Os EUA, através do “padrão dólar” criaram o mundo à sua imagem e semelhança: consumismo, miséria, espetáculo, racismo, especulação financeira, violação dos direitos humanos, reality shows, filas nos hospitais. Mas agora não podem mais sustentar o que foi criado e “pedem água”. A proposta por eles apresentada na reunião do G-20 é o oposto dos preceitos básicos do Consenso de Washington. Propuseram uma radical regulamentação dos mercados, limitando oficialmente os déficits ou superávits das contas nacionais a 4% do PIB de cada país.

Os EUA são os donos da máquina de imprimir dinheiro, mas…

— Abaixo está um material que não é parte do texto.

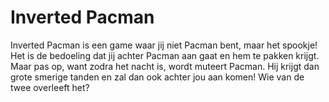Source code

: # Inverted Pacman

Inverted Pacman is een game waar jij niet Pacman bent, maar het spookje! Het is de bedoeling dat jij achter Pacman aan gaat en hem te pakken krijgt. Maar pas op, want zodra het nacht is, wordt muteert Pacman. Hij krijgt dan grote smerige tanden en zal dan ook achter jou aan komen! Wie van de twee overleeft het?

O que fazer? Eles são os donos da máquina de imprimir dinheiro, mas não contavam com a capitalização feroz da China, com a potência de ferro da economia alemã, com a emergência das economias do Brasil, África do Sul e Índia. Os próprios EUA, portanto, chegaram ao ponto de propor uma regulamentação, pois estão perdendo a concorrência mundial. Eles não perdem a concorrência mundial desde 1944. Mas como tudo na história tem um fim, com exceção da luta de classes, a hegemonia norte-americana também está dando sinais de desgastes profundos.

É um papel ridículo ao que se prestam os EUA. De defensores principistas do livre mercado há mais de 50 anos, foram a Seul com rubores nas faces, olhar cabisbaixo, dizendo algo como ‘parece que estávamos errados, melhor mesmo seria criar algumas regras para o mercado mundial’. O jogo virou. E ironias a parte, o vice-chanceler da China declarou que “a imposição artificial de uma meta numérica só nos lembra da era das economias planificadas” (Carta Capital, ano XVI, n° 622), com o que os representantes da Alemanha concordaram enfaticamente. Espetáculo do contrário!

Os EUA querem regular a economia porque encabeçam o ranking de devedores mundiais, e podem até mesmo não conseguir pagar as suas dívidas adquiridas após a crise de 2008. Estão pagando o preço da irresponsabilidade orgânica de Wall Street: o pagamento das faturas dos grandes bancos com erário público, a injeção exagerada de dólares no mercado, a guerra do Afeganistão, entre outras políticas tipicamente imperialistas. Além disso, eles possuem sucessivos déficits nas contas nacionais, ao contrário de China e Alemanha, que são superavitárias (tem saldos positivos nas contas nacionais). A limitação de 4% para saldos positivos ou negativos nas contas nacionais do G-20 é nada mais nada menos que uma política de salvar a pátria norte-americana com custos comerciais distribuídos mundialmente. Isso significaria estrangular as políticas sociais de todos os países dispostos a fechar seu balanço comercial de acordo com as vontades do império. Os EUA ouviram um constrangedor “Não!” de todos, sem exceção, todos os países do G-20.

Infelizmente, nesse caso todos os lados da disputa são indignamente apaixonados pelos seus próprios interesses empresariais. E todos já se esqueceram da Declaração Universal de Direitos Humanos, apesar de a terem outrora assinado.